New York's highest court on Thursday upheld the law allowing city livery cab drivers to pick up street hails in the city's four outer boroughs and northern Manhattan.
The 2012 law backed by Mayor Bloomberg ends the exclusive right of the city's yellow medallion cabs to pick up street hails. The Court of Appeals in Albany rejected claims by medallion owners and taxi lenders that the law is unconstitutional.
Last June, a judge barred the Taxi and Limousine Commission from proceeding with plans to sell new permits that let livery cabs pick up passengers who hail them but exclude Manhattan's central business district and the two airports in Queens.

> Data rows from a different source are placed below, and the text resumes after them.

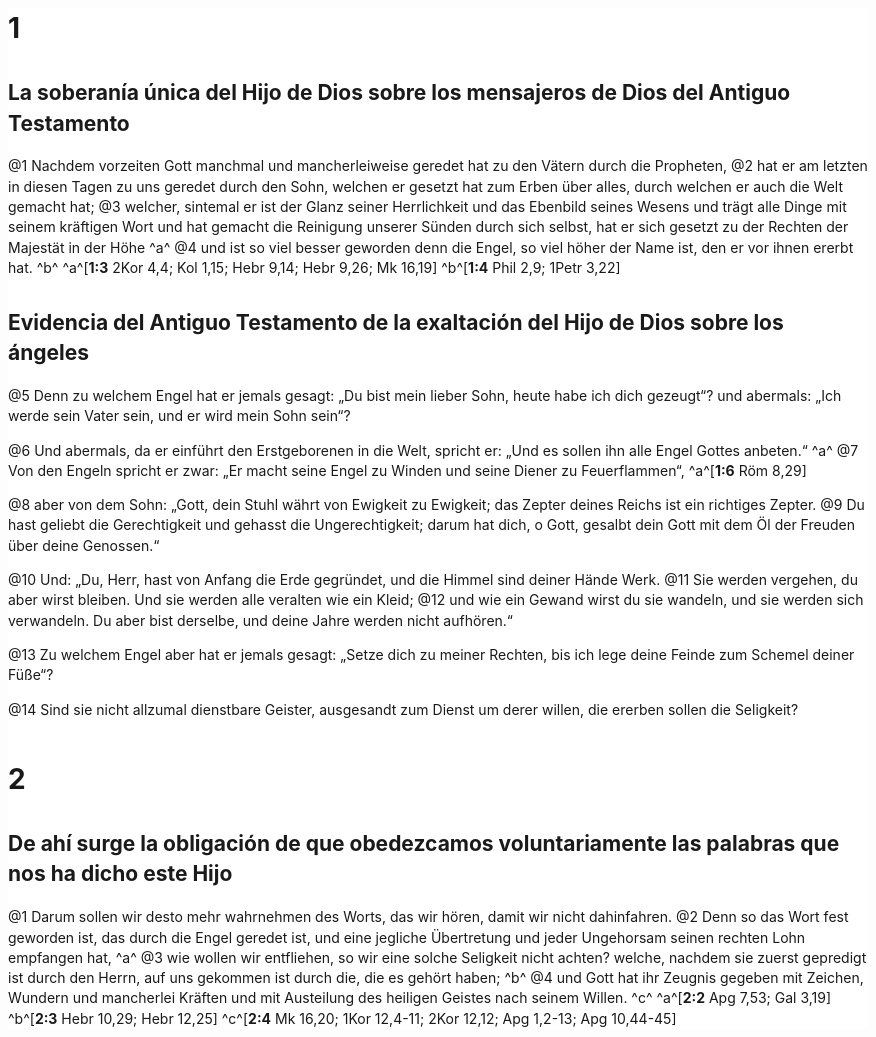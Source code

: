 # 1
## La soberanía única del Hijo de Dios sobre los mensajeros de Dios del Antiguo Testamento
@1 Nachdem vorzeiten Gott manchmal und mancherleiweise geredet hat zu den Vätern durch die Propheten, @2 hat er am letzten in diesen Tagen zu uns geredet durch den Sohn, welchen er gesetzt hat zum Erben über alles, durch welchen er auch die Welt gemacht hat; @3 welcher, sintemal er ist der Glanz seiner Herrlichkeit und das Ebenbild seines Wesens und trägt alle Dinge mit seinem kräftigen Wort und hat gemacht die Reinigung unserer Sünden durch sich selbst, hat er sich gesetzt zu der Rechten der Majestät in der Höhe ^a^ @4 und ist so viel besser geworden denn die Engel, so viel höher der Name ist, den er vor ihnen ererbt hat. ^b^ 
^a^[**1:3** 2Kor 4,4; Kol 1,15; Hebr 9,14; Hebr 9,26; Mk 16,19] ^b^[**1:4** Phil 2,9; 1Petr 3,22]

## Evidencia del Antiguo Testamento de la exaltación del Hijo de Dios sobre los ángeles
@5 Denn zu welchem Engel hat er jemals gesagt: „Du bist mein lieber Sohn, heute habe ich dich gezeugt“? und abermals: „Ich werde sein Vater sein, und er wird mein Sohn sein“? 

@6 Und abermals, da er einführt den Erstgeborenen in die Welt, spricht er: „Und es sollen ihn alle Engel Gottes anbeten.“ ^a^ @7 Von den Engeln spricht er zwar: „Er macht seine Engel zu Winden und seine Diener zu Feuerflammen“, 
^a^[**1:6** Röm 8,29]

@8 aber von dem Sohn: „Gott, dein Stuhl währt von Ewigkeit zu Ewigkeit; das Zepter deines Reichs ist ein richtiges Zepter. @9 Du hast geliebt die Gerechtigkeit und gehasst die Ungerechtigkeit; darum hat dich, o Gott, gesalbt dein Gott mit dem Öl der Freuden über deine Genossen.“ 

@10 Und: „Du, Herr, hast von Anfang die Erde gegründet, und die Himmel sind deiner Hände Werk. @11 Sie werden vergehen, du aber wirst bleiben. Und sie werden alle veralten wie ein Kleid; @12 und wie ein Gewand wirst du sie wandeln, und sie werden sich verwandeln. Du aber bist derselbe, und deine Jahre werden nicht aufhören.“ 

@13 Zu welchem Engel aber hat er jemals gesagt: „Setze dich zu meiner Rechten, bis ich lege deine Feinde zum Schemel deiner Füße“? 

@14 Sind sie nicht allzumal dienstbare Geister, ausgesandt zum Dienst um derer willen, die ererben sollen die Seligkeit?

# 2
## De ahí surge la obligación de que obedezcamos voluntariamente las palabras que nos ha dicho este Hijo
@1 Darum sollen wir desto mehr wahrnehmen des Worts, das wir hören, damit wir nicht dahinfahren. @2 Denn so das Wort fest geworden ist, das durch die Engel geredet ist, und eine jegliche Übertretung und jeder Ungehorsam seinen rechten Lohn empfangen hat, ^a^ @3 wie wollen wir entfliehen, so wir eine solche Seligkeit nicht achten? welche, nachdem sie zuerst gepredigt ist durch den Herrn, auf uns gekommen ist durch die, die es gehört haben; ^b^ @4 und Gott hat ihr Zeugnis gegeben mit Zeichen, Wundern und mancherlei Kräften und mit Austeilung des heiligen Geistes nach seinem Willen. ^c^ 
^a^[**2:2** Apg 7,53; Gal 3,19] ^b^[**2:3** Hebr 10,29; Hebr 12,25] ^c^[**2:4** Mk 16,20; 1Kor 12,4-11; 2Kor 12,12; Apg 1,2-13; Apg 10,44-45]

The plan to sell 18,000 such permits also authorized the city to sell 2,000 new medallions to cabs that can accommodate disabled passengers.

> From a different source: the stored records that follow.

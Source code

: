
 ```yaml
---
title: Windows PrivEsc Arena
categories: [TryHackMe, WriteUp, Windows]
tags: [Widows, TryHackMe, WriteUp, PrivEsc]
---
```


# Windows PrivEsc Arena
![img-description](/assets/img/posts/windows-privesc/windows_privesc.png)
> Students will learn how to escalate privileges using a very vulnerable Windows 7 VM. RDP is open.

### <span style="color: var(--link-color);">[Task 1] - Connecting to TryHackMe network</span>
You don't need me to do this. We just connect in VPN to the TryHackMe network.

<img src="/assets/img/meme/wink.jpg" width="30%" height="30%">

"With this decision, we can finally bring safe, reliable taxi service to the four and a half boroughs that don't currently have it," Bloomberg said. "That's a victory for everyone who lives in, works in or visits New York City."
The court, ruling unanimously, concluded that the law didn't violate the city's state constitutional authority to manage its own affairs because of the exception in cases where the state has "substantial interest."
"This is not a purely local issue. Millions of people from within and without the state visit the city annually," Judge Eugene Pigott Jr. wrote. "Efficient transportation services in the state's largest city and international center of commerce is important to the entire state. The act plainly furthers all of these significant goals."
According to the court, the new licensing provisions will apply to applicants from a pool of about 60,000 currently licensed livery vehicles, with 6,000 hail licenses to be issued each year over three years for $1,500 the first year, $3,000 the second and $4,500 the third. Pigott noted that some livery cabs have been illegally picking up street hails.
The 2,000 new medallions would follow 13,237 the City Council had authorized through 2008. Bloomberg had first approached the council with the livery cab proposal, but after there was no quick agreement, he approached the state Legislature.
In lobbying against the state legislation, cab drivers had said the cost of an individual medallion was nearly $700,000 and allowing livery street hails would devalue them.
GPS data collected by the taxi commission had showed 97 percent of medallion pickups were in central Manhattan and at the two airports. About 80 percent of the city's population lives in the other four boroughs.
A spokeswoman for the Greater New York Taxi Association, which represents medallion owners and operators, said Thursday that the joint objective must be to improve the legislation to ensure all vehicles meet the same standards and all drivers comply with the same rules for proper licensing, regular vehicle inspections, insurance, driver drug testing, credit card acceptance and passenger leg room.